* About this task: Needed from the data below: all lines that contain the word "mulyani".

* Data to process:
= Beginning of Section =

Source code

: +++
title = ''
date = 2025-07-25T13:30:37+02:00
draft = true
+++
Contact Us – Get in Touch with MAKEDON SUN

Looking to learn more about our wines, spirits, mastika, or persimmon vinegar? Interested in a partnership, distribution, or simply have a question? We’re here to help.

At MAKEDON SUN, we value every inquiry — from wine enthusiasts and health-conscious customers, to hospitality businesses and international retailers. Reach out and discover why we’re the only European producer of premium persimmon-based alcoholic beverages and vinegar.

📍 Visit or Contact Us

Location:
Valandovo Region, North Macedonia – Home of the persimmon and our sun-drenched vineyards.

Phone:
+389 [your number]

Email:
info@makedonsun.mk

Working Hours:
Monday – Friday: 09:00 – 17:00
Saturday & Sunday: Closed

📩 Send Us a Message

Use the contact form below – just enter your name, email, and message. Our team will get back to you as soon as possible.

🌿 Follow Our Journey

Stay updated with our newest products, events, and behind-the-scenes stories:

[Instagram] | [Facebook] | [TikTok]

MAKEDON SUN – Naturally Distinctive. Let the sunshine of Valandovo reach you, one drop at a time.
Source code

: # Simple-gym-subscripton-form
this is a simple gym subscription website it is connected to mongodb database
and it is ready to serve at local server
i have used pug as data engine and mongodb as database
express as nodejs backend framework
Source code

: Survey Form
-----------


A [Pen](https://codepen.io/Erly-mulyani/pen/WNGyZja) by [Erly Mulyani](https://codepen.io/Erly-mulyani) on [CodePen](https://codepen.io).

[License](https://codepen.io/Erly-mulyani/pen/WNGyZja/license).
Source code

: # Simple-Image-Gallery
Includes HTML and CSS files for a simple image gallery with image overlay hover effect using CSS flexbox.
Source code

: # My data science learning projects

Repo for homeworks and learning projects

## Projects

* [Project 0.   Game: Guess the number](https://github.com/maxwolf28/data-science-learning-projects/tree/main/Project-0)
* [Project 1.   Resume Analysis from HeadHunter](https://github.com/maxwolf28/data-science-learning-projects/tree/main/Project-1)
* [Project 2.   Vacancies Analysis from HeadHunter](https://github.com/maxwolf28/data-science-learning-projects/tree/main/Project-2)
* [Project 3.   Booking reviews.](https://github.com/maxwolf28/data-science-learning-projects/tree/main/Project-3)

= End of Section =

* Result of this task:
A [Pen](https://codepen.io/Erly-mulyani/pen/WNGyZja) by [Erly Mulyani](https://codepen.io/Erly-mulyani) on [CodePen](https://codepen.io).
[License](https://codepen.io/Erly-mulyani/pen/WNGyZja/license).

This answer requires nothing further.